Bon, pas grave, on attendra le cordon d'alimentation de l'ordi.

Posté par michèle, 23 octobre 2007 à 14:44

Je pense donc tu es ?

Je pense, là, ce soir, hic et nunc, que tu te donnes quand tu donnes, dans deux sens (et plus si affinités) : tu donnes de toi et tu donnes à toi quand tu donnes aux autres. Là, ce soir, je dis ça. Demain, je dirai peut-être tout autre chose - silence ?

Chacun de nous est bien réel, en soi ; mais hors de soi, projeté partiellement sur la virtuelle toile, que reste-t-il de nous dans le regard, puis l'esprit, puis le coeur de qui croit nous lire... et ne lit peut-être que lui-même ?

Amitiés frileuses et néanmoins provençales (à moins que ce ne soit l'inverse). Hihihi...

Posté par hi3, 24 octobre 2007 à 23:26

Tu penses donc je suis ?

D'ailleurs, si j'avais demandé une photo de Paris vue par toi (ce que je n'ai pas fait, lasse des images et de la distance qu'elles instaurent entre nous et les choses que nous préfèrerions vivre vraiment, librement, de tous nos sens, plutôt que de les extrapoler, fût-ce par la plus belle et poétique des captures) ; si je t'avais demandé une photo de Paris, mon thème aurait probablement été : toi (et les autres, quelques autres de ton choix). Par-delà la métonymie (ou synecdoque ? je ne sais plus ! hihi), je t'aurais ainsi demandé de nous montrer l'essentiel, en somme.
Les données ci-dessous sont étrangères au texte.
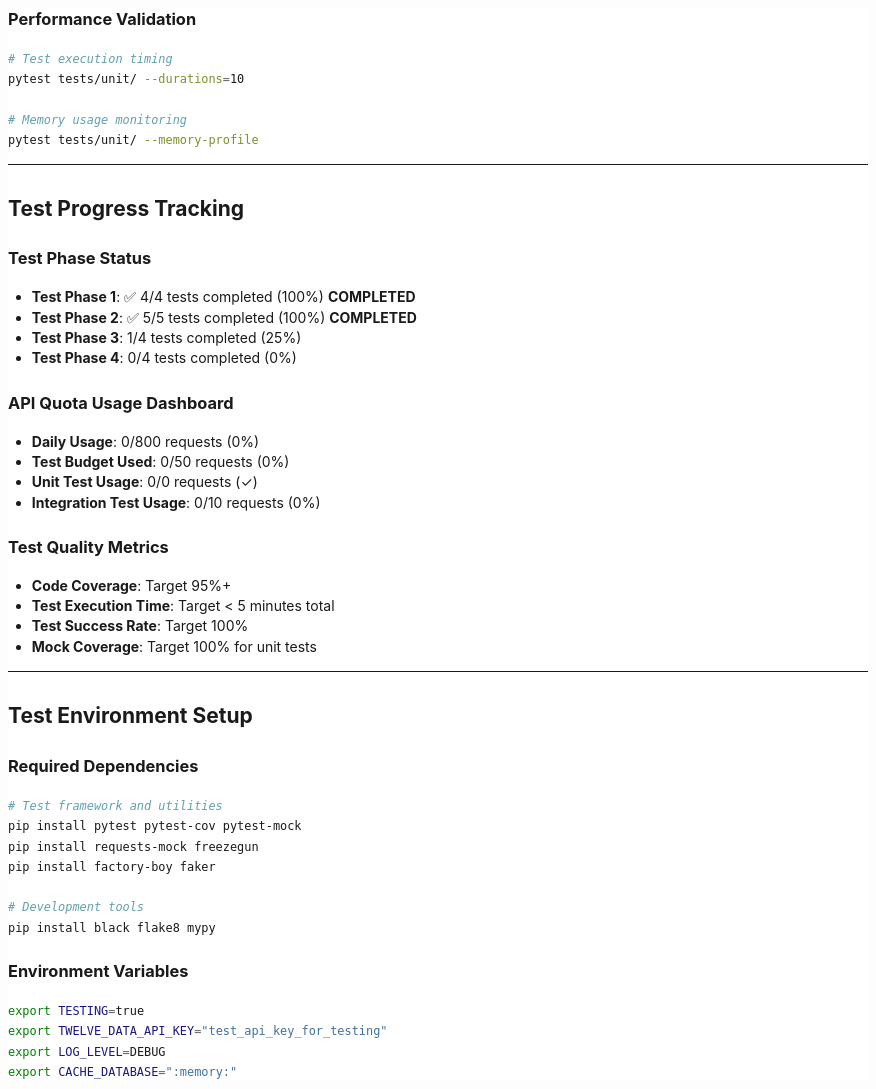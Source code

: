 ### Performance Validation
```bash
# Test execution timing
pytest tests/unit/ --durations=10

# Memory usage monitoring
pytest tests/unit/ --memory-profile
```

---

## Test Progress Tracking

### Test Phase Status
- **Test Phase 1**: ✅ 4/4 tests completed (100%) **COMPLETED**
- **Test Phase 2**: ✅ 5/5 tests completed (100%) **COMPLETED**
- **Test Phase 3**: 1/4 tests completed (25%)
- **Test Phase 4**: 0/4 tests completed (0%)

### API Quota Usage Dashboard
- **Daily Usage**: 0/800 requests (0%)
- **Test Budget Used**: 0/50 requests (0%)
- **Unit Test Usage**: 0/0 requests (✓)
- **Integration Test Usage**: 0/10 requests (0%)

### Test Quality Metrics
- **Code Coverage**: Target 95%+
- **Test Execution Time**: Target < 5 minutes total
- **Test Success Rate**: Target 100%
- **Mock Coverage**: Target 100% for unit tests

---

## Test Environment Setup

### Required Dependencies
```bash
# Test framework and utilities
pip install pytest pytest-cov pytest-mock
pip install requests-mock freezegun
pip install factory-boy faker

# Development tools
pip install black flake8 mypy
```

### Environment Variables
```bash
export TESTING=true
export TWELVE_DATA_API_KEY="test_api_key_for_testing"
export LOG_LEVEL=DEBUG
export CACHE_DATABASE=":memory:"
```
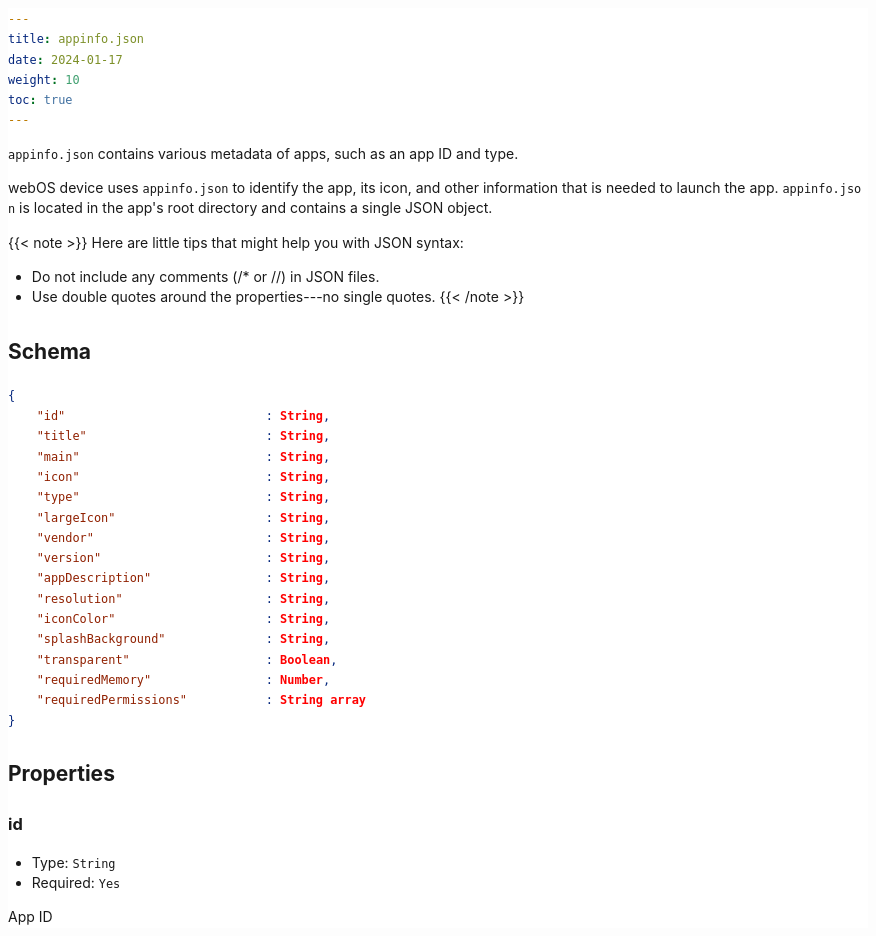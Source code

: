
 ```yaml
---
title: appinfo.json
date: 2024-01-17
weight: 10
toc: true
---
```


`appinfo.json` contains various metadata of apps, such as an app ID and type.

webOS device uses `appinfo.json` to identify the app, its icon, and other information that is needed to launch the app. `appinfo.json` is located in the app's root directory and contains a single JSON object.

{{< note >}}
Here are little tips that might help you with JSON syntax:

- Do not include any comments (/* or //) in JSON files.
- Use double quotes around the properties---no single quotes.
{{< /note >}}

## Schema

``` json
{
    "id"                            : String,
    "title"                         : String,
    "main"                          : String,
    "icon"                          : String,
    "type"                          : String,
    "largeIcon"                     : String,
    "vendor"                        : String,
    "version"                       : String,
    "appDescription"                : String,
    "resolution"                    : String,
    "iconColor"                     : String,
    "splashBackground"              : String,
    "transparent"                   : Boolean,
    "requiredMemory"                : Number,
    "requiredPermissions"           : String array
}
```

## Properties

### id

- Type: `String`
- Required: `Yes`

App ID
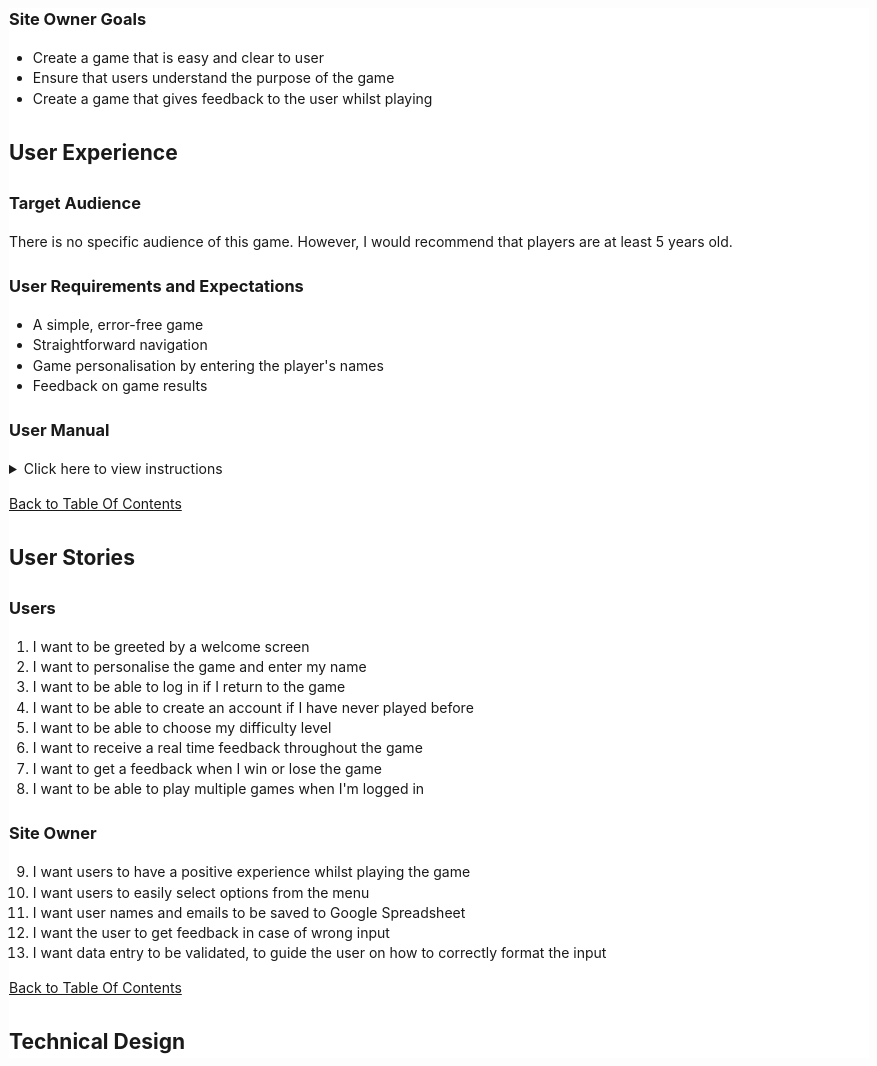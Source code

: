 ### Site Owner Goals

- Create a game that is easy and clear to user
- Ensure that users understand the purpose of the game
- Create a game that gives feedback to the user whilst playing

## User Experience

### Target Audience

There is no specific audience of this game. However, I would recommend that players are at least 5 years old.

### User Requirements and Expectations

- A simple, error-free game
- Straightforward navigation
- Game personalisation by entering the player's names
- Feedback on game results

### User Manual

<details><summary>Click here to view instructions</summary></details>

[Back to Table Of Contents](#table-of-contents)

## User Stories

### Users

1. I want to be greeted by a welcome screen
2. I want to personalise the game and enter my name
3. I want to be able to log in if I return to the game
4. I want to be able to create an account if I have never played before
5. I want to be able to choose my difficulty level
6. I want to receive a real time feedback throughout the game
7. I want to get a feedback when I win or lose the game
8. I want to be able to play multiple games when I'm logged in

### Site Owner

9. I want users to have a positive experience whilst playing the game
10. I want users to easily select options from the menu
11. I want user names and emails to be saved to Google Spreadsheet
12. I want the user to get feedback in case of wrong input
13. I want data entry to be validated, to guide the user on how to correctly format the input

[Back to Table Of Contents](#table-of-contents)

## Technical Design
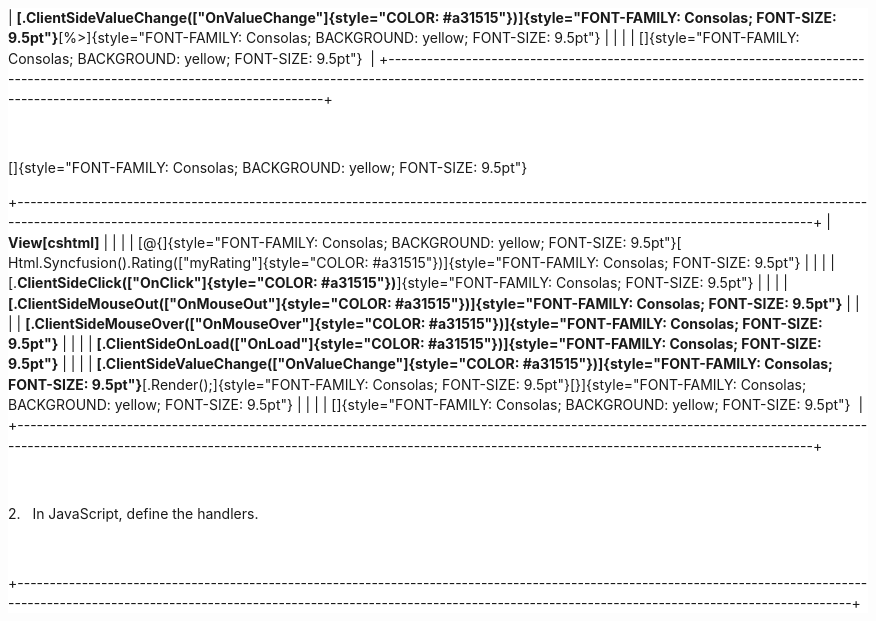 | **[.ClientSideValueChange([\"OnValueChange\"]{style="COLOR: #a31515"})]{style="FONT-FAMILY: Consolas; FONT-SIZE: 9.5pt"}**[%\>]{style="FONT-FAMILY: Consolas; BACKGROUND: yellow; FONT-SIZE: 9.5pt"}                                                           |
|                                                                                                                                                                                                                                                                |
| []{style="FONT-FAMILY: Consolas; BACKGROUND: yellow; FONT-SIZE: 9.5pt"}                                                                                                                                                                                        |
+----------------------------------------------------------------------------------------------------------------------------------------------------------------------------------------------------------------------------------------------------------------+

 

[]{style="FONT-FAMILY: Consolas; BACKGROUND: yellow; FONT-SIZE: 9.5pt"} 

+-----------------------------------------------------------------------------------------------------------------------------------------------------------------------------------------------------------------------------------------------------------------+
| **View\[cshtml\]**                                                                                                                                                                                                                                              |
|                                                                                                                                                                                                                                                                 |
| [\@{]{style="FONT-FAMILY: Consolas; BACKGROUND: yellow; FONT-SIZE: 9.5pt"}[ Html.Syncfusion().Rating([\"myRating\"]{style="COLOR: #a31515"})]{style="FONT-FAMILY: Consolas; FONT-SIZE: 9.5pt"}                                                                  |
|                                                                                                                                                                                                                                                                 |
| [.**ClientSideClick([\"OnClick\"]{style="COLOR: #a31515"})**]{style="FONT-FAMILY: Consolas; FONT-SIZE: 9.5pt"}                                                                                                                                                  |
|                                                                                                                                                                                                                                                                 |
| **[.ClientSideMouseOut([\"OnMouseOut\"]{style="COLOR: #a31515"})]{style="FONT-FAMILY: Consolas; FONT-SIZE: 9.5pt"}**                                                                                                                                            |
|                                                                                                                                                                                                                                                                 |
| **[.ClientSideMouseOver([\"OnMouseOver\"]{style="COLOR: #a31515"})]{style="FONT-FAMILY: Consolas; FONT-SIZE: 9.5pt"}**                                                                                                                                          |
|                                                                                                                                                                                                                                                                 |
| **[.ClientSideOnLoad([\"OnLoad\"]{style="COLOR: #a31515"})]{style="FONT-FAMILY: Consolas; FONT-SIZE: 9.5pt"}**                                                                                                                                                  |
|                                                                                                                                                                                                                                                                 |
| **[.ClientSideValueChange([\"OnValueChange\"]{style="COLOR: #a31515"})]{style="FONT-FAMILY: Consolas; FONT-SIZE: 9.5pt"}**[.Render();]{style="FONT-FAMILY: Consolas; FONT-SIZE: 9.5pt"}[}]{style="FONT-FAMILY: Consolas; BACKGROUND: yellow; FONT-SIZE: 9.5pt"} |
|                                                                                                                                                                                                                                                                 |
| []{style="FONT-FAMILY: Consolas; BACKGROUND: yellow; FONT-SIZE: 9.5pt"}                                                                                                                                                                                         |
+-----------------------------------------------------------------------------------------------------------------------------------------------------------------------------------------------------------------------------------------------------------------+

 

2.   In JavaScript, define the handlers.

 

+-----------------------------------------------------------------------------------------------------------------------------------------------------------------------------------------------------------------------------------------------------------------------+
Mais pour le coup, je n'ai pas besoin d'image(s). Je te/me/nous/vous sais réels, même si cette réalité s'inscrit dans l'écran carré d'un ordinateur, fenêtre qui ne manque pas, à l'occasion, de s'habiller de barreaux pour nous rappeler que l'ouverture sur le monde que nous offre internet n'est jamais que partielle et que la liberté ressentie au travers de ce média nous fait toujours un peu flirter avec le risque de diverses formes d'aliénation.